Israel, now 20 years old (Shango’s young assistant), remembers starting his life at River Bay from he was a baby. “I am fishing for almost four years now. About the wine — “I would try a roast fish wid this (Chic Cava Rosé)”. We chat as Israel eats a roast fish presented simply on sea grape leaf. Israel roasted the fish and seasoned it with onion, pepper, salt, and a little Scotch bonnet “cut up fine and rub up inna it”. On the Chic Cava Rosé – “dis one nice, though.”

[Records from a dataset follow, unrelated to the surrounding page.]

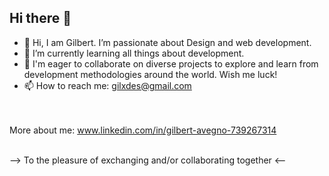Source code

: ## Hi there 👋

- 👋 Hi, I am Gilbert. I’m passionate about Design and web development.
- 🌱 I’m currently learning all things about development.
- 👯 I'm eager to collaborate on diverse projects to explore and learn from development methodologies around the world. Wish me luck! 
- 📫 How to reach me: gilxdes@gmail.com

<br><br>
More about me: www.linkedin.com/in/gilbert-avegno-739267314
<br><br>

--> To the pleasure of exchanging and/or collaborating together <--
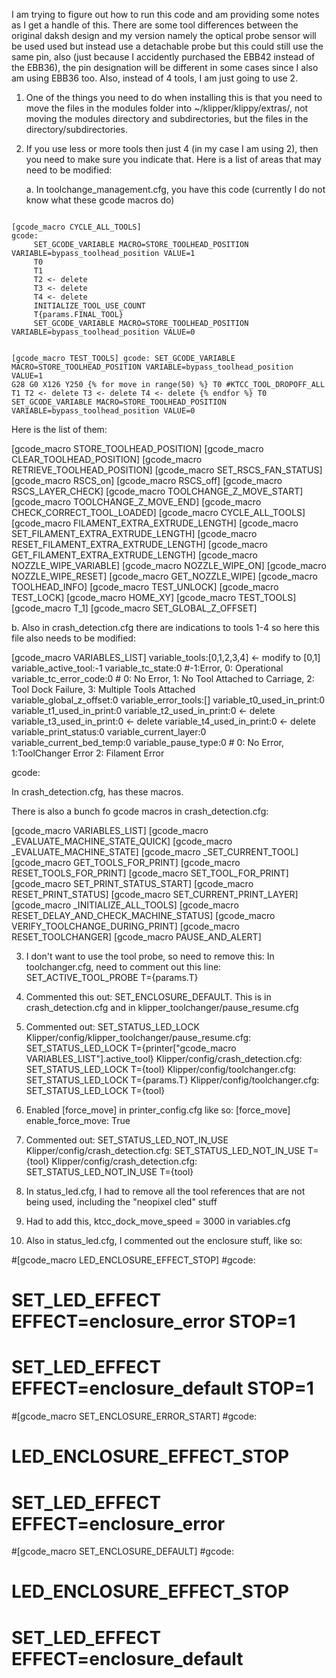 I am trying to figure out how to run this code and am providing some notes as I get a handle of this. There are some tool differences between the original daksh design and my version namely the optical probe sensor will be used used but instead use a detachable probe but this could still use the same pin, also (just because I accidently purchased the EBB42 instead of the EBB36), the pin designation will be different in some cases since I also am using EBB36 too. Also, instead of 4 tools, I am just going to use 2. 

1. One of the things you need to do when installing this is that you need to move the files in the modules folder into  ~/klipper/klippy/extras/, not moving the modules directory and subdirectories, but the files in the directory/subdirectories. 
2. If you use less or more tools then just 4 (in my case I am using 2), then you need to make sure you indicate that. Here is a list of areas that may need to be modified:


   a. In toolchange_management.cfg, you have this code (currently I do not know what these gcode macros do)

<code>
[gcode_macro CYCLE_ALL_TOOLS]
gcode:
     SET_GCODE_VARIABLE MACRO=STORE_TOOLHEAD_POSITION VARIABLE=bypass_toolhead_position VALUE=1
     T0
     T1
     T2 <- delete
     T3 <- delete
     T4 <- delete
     INITIALIZE_TOOL_USE_COUNT
     T{params.FINAL_TOOL}
     SET_GCODE_VARIABLE MACRO=STORE_TOOLHEAD_POSITION VARIABLE=bypass_toolhead_position VALUE=0

[gcode_macro TEST_TOOLS]
  gcode:
    SET_GCODE_VARIABLE MACRO=STORE_TOOLHEAD_POSITION VARIABLE=bypass_toolhead_position VALUE=1
    G28
    G0 X126 Y250
    {% for move in range(50) %}
        T0
        #KTCC_TOOL_DROPOFF_ALL
        T1
        T2 <- delete
        T3 <- delete
        T4 <- delete
    {% endfor %}
    T0
    SET_GCODE_VARIABLE MACRO=STORE_TOOLHEAD_POSITION VARIABLE=bypass_toolhead_position VALUE=0
</code>

Here is the list of them:

[gcode_macro STORE_TOOLHEAD_POSITION]
[gcode_macro CLEAR_TOOLHEAD_POSITION]
[gcode_macro RETRIEVE_TOOLHEAD_POSITION]
[gcode_macro SET_RSCS_FAN_STATUS]
[gcode_macro RSCS_on]
[gcode_macro RSCS_off]
[gcode_macro RSCS_LAYER_CHECK]
[gcode_macro TOOLCHANGE_Z_MOVE_START]
[gcode_macro TOOLCHANGE_Z_MOVE_END]
[gcode_macro CHECK_CORRECT_TOOL_LOADED]
[gcode_macro CYCLE_ALL_TOOLS]
[gcode_macro FILAMENT_EXTRA_EXTRUDE_LENGTH]
[gcode_macro SET_FILAMENT_EXTRA_EXTRUDE_LENGTH]
[gcode_macro RESET_FILAMENT_EXTRA_EXTRUDE_LENGTH]
[gcode_macro GET_FILAMENT_EXTRA_EXTRUDE_LENGTH]
[gcode_macro NOZZLE_WIPE_VARIABLE]
[gcode_macro NOZZLE_WIPE_ON]
[gcode_macro NOZZLE_WIPE_RESET]
[gcode_macro GET_NOZZLE_WIPE]
[gcode_macro TOOLHEAD_INFO]
[gcode_macro TEST_UNLOCK]
[gcode_macro TEST_LOCK]
[gcode_macro HOME_XY]
[gcode_macro TEST_TOOLS]
[gcode_macro T_1]
[gcode_macro SET_GLOBAL_Z_OFFSET]


b. Also in crash_detection.cfg there are indications to tools 1-4 so here this file also needs to be modified:

[gcode_macro VARIABLES_LIST]
variable_tools:[0,1,2,3,4]   <- modify to [0,1]
variable_active_tool:-1
variable_tc_state:0 #-1:Error, 0: Operational
variable_tc_error_code:0 # 0: No Error, 1: No Tool Attached to Carriage, 2: Tool Dock Failure, 3: Multiple Tools Attached  
variable_global_z_offset:0
variable_error_tools:[]
variable_t0_used_in_print:0
variable_t1_used_in_print:0
variable_t2_used_in_print:0   <- delete
variable_t3_used_in_print:0   <- delete
variable_t4_used_in_print:0   <- delete
variable_print_status:0
variable_current_layer:0
variable_current_bed_temp:0
variable_pause_type:0 # 0: No Error, 1:ToolChanger Error 2: Filament Error

gcode:


In crash_detection.cfg, has these macros. 

There is also a bunch fo gcode macros in crash_detection.cfg:

[gcode_macro VARIABLES_LIST]
[gcode_macro _EVALUATE_MACHINE_STATE_QUICK]
[gcode_macro _EVALUATE_MACHINE_STATE]
[gcode_macro _SET_CURRENT_TOOL]
[gcode_macro GET_TOOLS_FOR_PRINT]
[gcode_macro RESET_TOOLS_FOR_PRINT]
[gcode_macro SET_TOOL_FOR_PRINT]
[gcode_macro SET_PRINT_STATUS_START]
[gcode_macro RESET_PRINT_STATUS]
[gcode_macro SET_CURRENT_PRINT_LAYER]
[gcode_macro _INITIALIZE_ALL_TOOLS]
[gcode_macro RESET_DELAY_AND_CHECK_MACHINE_STATUS]
[gcode_macro VERIFY_TOOLCHANGE_DURING_PRINT]
[gcode_macro RESET_TOOLCHANGER]
[gcode_macro PAUSE_AND_ALERT]


3. I don't want to use the tool probe, so need to remove this:
In toolchanger.cfg, need to comment out this line:  SET_ACTIVE_TOOL_PROBE T={params.T}

4. Commented this out: SET_ENCLOSURE_DEFAULT. 
This is in crash_detection.cfg and in klipper_toolchanger/pause_resume.cfg

5. Commented out: SET_STATUS_LED_LOCK
Klipper/config/klipper_toolchanger/pause_resume.cfg:		SET_STATUS_LED_LOCK T={printer["gcode_macro VARIABLES_LIST"].active_tool}
Klipper/config/crash_detection.cfg:			SET_STATUS_LED_LOCK T={tool}
Klipper/config/toolchanger.cfg:  SET_STATUS_LED_LOCK T={params.T}
Klipper/config/toolchanger.cfg:    SET_STATUS_LED_LOCK T={tool}

5. Enabled [force_move] in printer_config.cfg like so:
[force_move]
enable_force_move: True

6. Commented out: SET_STATUS_LED_NOT_IN_USE
Klipper/config/crash_detection.cfg:		  		SET_STATUS_LED_NOT_IN_USE T={tool}
Klipper/config/crash_detection.cfg:  	 SET_STATUS_LED_NOT_IN_USE T={tool}

7. In status_led.cfg, I had to remove all the tool references that are not being used, including the "neopixel cled" stuff 

8. Had to add this, ktcc_dock_move_speed = 3000 in variables.cfg

9. Also in status_led.cfg, I commented out the enclosure stuff, like so:

#[gcode_macro LED_ENCLOSURE_EFFECT_STOP]
#gcode:
#   SET_LED_EFFECT EFFECT=enclosure_error STOP=1
#   SET_LED_EFFECT EFFECT=enclosure_default STOP=1

#[gcode_macro SET_ENCLOSURE_ERROR_START]
#gcode:
#      LED_ENCLOSURE_EFFECT_STOP
#      SET_LED_EFFECT EFFECT=enclosure_error  
   
#[gcode_macro SET_ENCLOSURE_DEFAULT]
#gcode:
#      LED_ENCLOSURE_EFFECT_STOP
#      SET_LED_EFFECT EFFECT=enclosure_default 



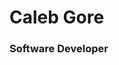 # Caleb Gore
### Software Developer



<!--
**caleb-gore/caleb-gore** is a ✨ _special_ ✨ repository because its `README.md` (this file) appears on your GitHub profile.

Here are some ideas to get you started:

- 🔭 I’m currently working on ...
- 🌱 I’m currently learning ...
- 👯 I’m looking to collaborate on ...
- 🤔 I’m looking for help with ...
- 💬 Ask me about ...
- 📫 How to reach me: ...
- 😄 Pronouns: ...
- ⚡ Fun fact: ...
-->

<!-- 
markdown notes
# = h1, ## = h2, ### = h3, etc. 

numbered list (creates list as long as there is a number at the beginning)- 
1. 
1. 
1. 

bulleted list use *
*
*
*

table with 3 columns
use vertical bar 

| This | Is | Header | Row |
|--|--|--|--|
| Thing | thing | Thing | Thing | -->
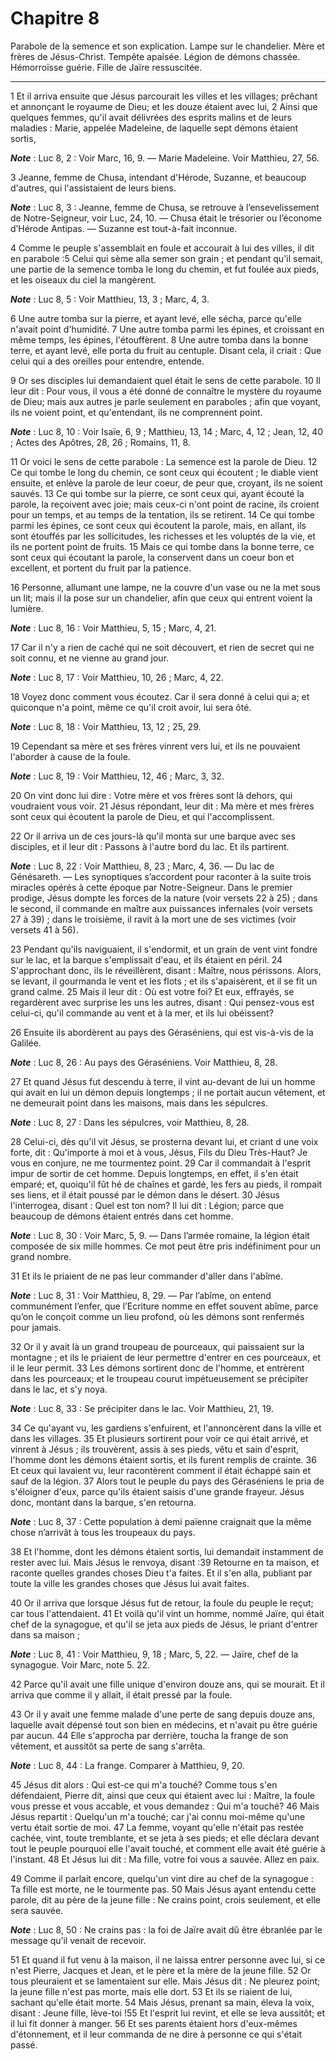 # Chapitre 8

Parabole de la semence et son explication.
Lampe sur le chandelier.
Mère et frères de Jésus-Christ.
Tempête apaisée.
Légion de démons chassée.
Hémorroïsse guérie.
Fille de Jaïre ressuscitée.

***

1 Et il arriva ensuite que Jésus parcourait les villes et les villages; prêchant et annonçant le royaume de Dieu; et les douze étaient avec lui, 2 Ainsi que quelques femmes, qu'il avait délivrées des esprits malins et de leurs maladies : Marie, appelée Madeleine, de laquelle sept démons étaient sortis,

***Note*** :  Luc 8, 2 : Voir Marc, 16, 9. ― Marie Madeleine. Voir Matthieu, 27, 56.

3 Jeanne, femme de Chusa, intendant d'Hérode, Suzanne, et beaucoup d'autres, qui l'assistaient de leurs biens.

***Note*** :  Luc 8, 3 : Jeanne, femme de Chusa, se retrouve à l’ensevelissement de Notre-Seigneur, voir Luc, 24, 10. ― Chusa était le trésorier ou l’économe d’Hérode Antipas. ― Suzanne est tout-à-fait inconnue.


4 Comme le peuple s'assemblait en foule et accourait à lui des villes, il dit en parabole :5 Celui qui sème alla semer son grain ; et pendant qu'il semait, une partie de la semence tomba le long du chemin, et fut foulée aux pieds, et les oiseaux du ciel la mangèrent.

***Note*** :  Luc 8, 5 : Voir Matthieu, 13, 3 ; Marc, 4, 3.

6 Une autre tomba sur la pierre, et ayant levé, elle sécha, parce qu'elle n'avait point d'humidité. 7 Une autre tomba parmi les épines, et croissant en même temps, les épines, l'étouffèrent. 8 Une autre tomba dans la bonne terre, et ayant levé, elle porta du fruit au centuple. Disant cela, il criait : Que celui qui a des oreilles pour entendre, entende.


9 Or ses disciples lui demandaient quel était le sens de cette parabole. 10 Il leur dit : Pour vous, il vous a été donné de connaître le mystère du royaume de Dieu; mais aux autres je parle seulement en paraboles ; afin que voyant, ils ne voient point, et qu'entendant, ils ne comprennent point.

***Note*** :  Luc 8, 10 : Voir Isaïe, 6, 9 ; Matthieu, 13, 14 ; Marc, 4, 12 ; Jean, 12, 40 ; Actes des Apôtres, 28, 26 ; Romains, 11, 8.

11 Or voici le sens de cette parabole : La semence est la parole de Dieu. 12 Ce qui tombe le long du chemin, ce sont ceux qui écoutent ; le diable vient ensuite, et enlève la parole de leur coeur, de peur que, croyant, ils ne soient sauvés. 13 Ce qui tombe sur la pierre, ce sont ceux qui, ayant écouté la parole, la reçoivent avec joie; mais ceux-ci n'ont point de racine, ils croient pour un temps, et au temps de la tentation, ils se retirent. 14 Ce qui tombe parmi les épines, ce sont ceux qui écoutent la parole, mais, en allant, ils sont étouffés par les sollicitudes, les richesses et les voluptés de la vie, et ils ne portent point de fruits. 15 Mais ce qui tombe dans la bonne terre, ce sont ceux qui écoutant la parole, la conservent dans un coeur bon et excellent, et portent du fruit par la patience.


16 Personne, allumant une lampe, ne la couvre d'un vase ou ne la met sous un lit; mais il la pose sur un chandelier, afin que ceux qui entrent voient la lumière.

***Note*** :  Luc 8, 16 : Voir Matthieu, 5, 15 ; Marc, 4, 21.

17 Car il n'y a rien de caché qui ne soit découvert, et rien de secret qui ne soit connu, et ne vienne au grand jour.

***Note*** :  Luc 8, 17 : Voir Matthieu, 10, 26 ; Marc, 4, 22.

18 Voyez donc comment vous écoutez. Car il sera donné à celui qui a; et quiconque n'a point, même ce qu'il croit avoir, lui sera ôté.

***Note*** :  Luc 8, 18 : Voir Matthieu, 13, 12 ; 25, 29.


19 Cependant sa mère et ses frères vinrent vers lui, et ils ne pouvaient l'aborder à cause de la foule.

***Note*** :  Luc 8, 19 : Voir Matthieu, 12, 46 ; Marc, 3, 32.

20 On vint donc lui dire : Votre mère et vos frères sont là dehors, qui voudraient vous voir. 21 Jésus répondant, leur dit : Ma mère et mes frères sont ceux qui écoutent la parole de Dieu, et qui l'accomplissent.


22 Or il arriva un de ces jours-là qu'il monta sur une barque avec ses disciples, et il leur dit : Passons à l'autre bord du lac. Et ils partirent.

***Note*** :  Luc 8, 22 : Voir Matthieu, 8, 23 ; Marc, 4, 36. ― Du lac de Génésareth. ― Les synoptiques s’accordent pour raconter à la suite trois miracles opérés à cette époque par Notre-Seigneur. Dans le premier prodige, Jésus dompte les forces de la nature (voir versets 22 à 25) ; dans le second, il commande en maître aux puissances infernales (voir versets 27 à 39) ; dans le troisième, il ravit à la mort une de ses victimes (voir versets 41 à 56).

23 Pendant qu'ils naviguaient, il s'endormit, et un grain de vent vint fondre sur le lac, et la barque s'emplissait d'eau, et ils étaient en péril. 24 S'approchant donc, ils le réveillèrent, disant : Maître, nous périssons. Alors, se levant, il gourmanda le vent et les flots ; et ils s'apaisèrent, et il se fit un grand calme. 25 Mais il leur dit : Où est votre foi? Et eux, effrayés, se regardèrent avec surprise les uns les autres, disant : Qui pensez-vous est celui-ci, qu'il commande au vent et à la mer, et ils lui obéissent?


26 Ensuite ils abordèrent au pays des Géraséniens, qui est vis-à-vis de la Galilée.

***Note*** :  Luc 8, 26 : Au pays des Géraséniens. Voir Matthieu, 8, 28.

27 Et quand Jésus fut descendu à terre, il vint au-devant de lui un homme qui avait en lui un démon depuis longtemps ; il ne portait aucun vêtement, et ne demeurait point dans les maisons, mais dans les sépulcres.

***Note*** :  Luc 8, 27 : Dans les sépulcres, voir Matthieu, 8, 28.

28 Celui-ci, dès qu'il vit Jésus, se prosterna devant lui, et criant d une voix forte, dit : Qu'importe à moi et à vous, Jésus, Fils du Dieu Très-Haut? Je vous en conjure, ne me tourmentez point. 29 Car il commandait à l'esprit impur de sortir de cet homme. Depuis longtemps, en effet, il s'en était emparé; et, quoiqu'il fût hé de chaînes et gardé, les fers au pieds, il rompait ses liens, et il était poussé par le démon dans le désert. 30 Jésus l'interrogea, disant : Quel est ton nom? Il lui dit : Légion; parce que beaucoup de démons étaient entrés dans cet homme.

***Note*** :  Luc 8, 30 : Voir Marc, 5, 9. ― Dans l’armée romaine, la légion était composée de six mille hommes. Ce mot peut être pris indéfiniment pour un grand nombre.

31 Et ils le priaient de ne pas leur commander d'aller dans l'abîme.

***Note*** :  Luc 8, 31 : Voir Matthieu, 8, 29. ― Par l’abîme, on entend communément l’enfer, que l’Ecriture nomme en effet souvent abîme, parce qu’on le conçoit comme un lieu profond, où les démons sont renfermés pour jamais.

32 Or il y avait là un grand troupeau de pourceaux, qui paissaient sur la montagne ; et ils le priaient de leur permettre d'entrer en ces pourceaux, et il le leur permit. 33 Les démons sortirent donc de l'homme, et entrèrent dans les pourceaux; et le troupeau courut impétueusement se précipiter dans le lac, et s'y noya.

***Note*** :  Luc 8, 33 : Se précipiter dans le lac. Voir Matthieu, 21, 19.

34 Ce qu'ayant vu, les gardiens s'enfuirent, et l'annoncèrent dans la ville et dans les villages. 35 Et plusieurs sortirent pour voir ce qui était arrivé, et vinrent à Jésus ; ils trouvèrent, assis à ses pieds, vêtu et sain d'esprit, l'homme dont les démons étaient sortis, et ils furent remplis de crainte. 36 Et ceux qui lavaient vu, leur racontèrent comment il était échappé sain et sauf de la légion. 37 Alors tout le peuple du pays des Géraséniens le pria de s'éloigner d'eux, parce qu'ils étaient saisis d'une grande frayeur. Jésus donc, montant dans la barque, s'en retourna.

***Note*** :  Luc 8, 37 : Cette population à demi païenne craignait que la même chose n’arrivât à tous les troupeaux du pays.

38 Et l'homme, dont les démons étaient sortis, lui demandait instamment de rester avec lui. Mais Jésus le renvoya, disant :39 Retourne en ta maison, et raconte quelles grandes choses Dieu t'a faites. Et il s'en alla, publiant par toute la ville les grandes choses que Jésus lui avait faites.


40 Or il arriva que lorsque Jésus fut de retour, la foule du peuple le reçut; car tous l'attendaient. 41 Et voilà qu'il vint un homme, nommé Jaïre, qui était chef de la synagogue, et qu'il se jeta aux pieds de Jésus, le priant d'entrer dans sa maison ;

***Note*** :  Luc 8, 41 : Voir Matthieu, 9, 18 ; Marc, 5, 22. ― Jaïre, chef de la synagogue. Voir Marc, note 5. 22.

42 Parce qu'il avait une fille unique d'environ douze ans, qui se mourait. Et il arriva que comme il y allait, il était pressé par la foule.


43 Or il y avait une femme malade d'une perte de sang depuis douze ans, laquelle avait dépensé tout son bien en médecins, et n'avait pu être guérie par aucun. 44 Elle s'approcha par derrière, toucha la frange de son vêtement, et aussitôt sa perte de sang s'arrêta.

***Note*** :  Luc 8, 44 : La frange. Comparer à Matthieu, 9, 20.

45 Jésus dit alors : Qui est-ce qui m'a touché? Comme tous s'en défendaient, Pierre dit, ainsi que ceux qui étaient avec lui : Maître, la foule vous presse et vous accable, et vous demandez : Qui m'a touché? 46 Mais Jésus repartit : Quelqu'un m'a touché; car j'ai connu moi-même qu'une vertu était sortie de moi. 47 La femme, voyant qu'elle n'était pas restée cachée, vint, toute tremblante, et se jeta à ses pieds; et elle déclara devant tout le peuple pourquoi elle l'avait touché, et comment elle avait été guérie à l'instant. 48 Et Jésus lui dit : Ma fille, votre foi vous a sauvée. Allez en paix.


49 Comme il parlait encore, quelqu'un vint dire au chef de la synagogue : Ta fille est morte, ne le tourmente pas. 50 Mais Jésus ayant entendu cette parole, dit au père de la jeune fille : Ne crains point, crois seulement, et elle sera sauvée.

***Note*** :  Luc 8, 50 : Ne crains pas : la foi de Jaïre avait dû être ébranlée par le message qu’il venait de recevoir.

51 Et quand il fut venu à la maison, il ne laissa entrer personne avec lui, si ce n'est Pierre, Jacques et Jean, et le père et la mère de la jeune fille. 52 Or tous pleuraient et se lamentaient sur elle. Mais Jésus dit : Ne pleurez point; la jeune fille n'est pas morte, mais elle dort. 53 Et ils se riaient de lui, sachant qu'elle était morte. 54 Mais Jésus, prenant sa main, éleva la voix, disant : Jeune fille, lève-toi !55 Et l'esprit lui revint, et elle se leva aussitôt; et il lui fit donner à manger. 56 Et ses parents étaient hors d'eux-mêmes d'étonnement, et il leur commanda de ne dire à personne ce qui s'était passé.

Wine #2: MontGras De-Vine Chardonnay Reserva (Central Valley, Chile). Lemon yellow with golden reflections, this chardonnay has intense tropical aromas such as pineapple, guava and banana, accompanied by subtle citrus touches of grapefruit and lime. Pairs perfectly with white meats, fish and seafood in general.
Israel says the chardonnay is “not sweet like the last one, but it can gwaan”. He suggests trying it with a whole roasted lobster and I agree it would go perfectly!
Wine #3: Villa Maria Sauvignon Blanc (Marlborough, New Zealand) intense and alive with lots of flavour dominated by passion fruit, fresh citrus and herbaceous aromas.
Fifty-eight-year-old fisherman Dalton Morris “born and grow“ in Montego Bay and can be found at River Bay Fishing Village. “Everyone calls me Cliffy or Irie [most published name]. I am fishing from I am 17 years old and I love brown stew. I fry it then add scallion, onion, garlic and add Irish [potato]. Sometimes I slice it up and steam it with Irish.
Wine #4: Berne Inspiration Rosé, Côtes De Provence, France
& Wine #5: Villa Maria Pinot Noir, Marlborough, New Zealand pair well with Morris’ one-pot cook-up. Both the rosé and lighter-style Pinot Noir hold up well to the multitude of flavour from this seafood feast. First you take “sea cat (octopus), conch and squid, cook in one pot and add rice. Then add coconut milk, scallion, thyme, and tomatoes sometimes spinach and cauliflower and mek dat cook down. My family loves that and they war wid me to cook it whenever I am with them.”
Known to many in the River Bay Fishing Village as “Muffin”, though not a fisherman, he opened a seafood restaurant here six months ago. Muffin likes wine and admittedly drinks Champagne or red wine with any one of the dishes he cooks — “I’ve been cooking from I am born and like wine.” On the menu you can find sea cat, conch, lobster, and fish. “I do brown stew, curry, and fry. We do “all kinda style”. On opening the restaurant: “I wanted to have a seafood enjoyment getting fish straight from the sea.” Muffin enjoyed every drop of the Chic Cava Rosé and the Villa Maria Pinot Noir and looks forward to my next visit.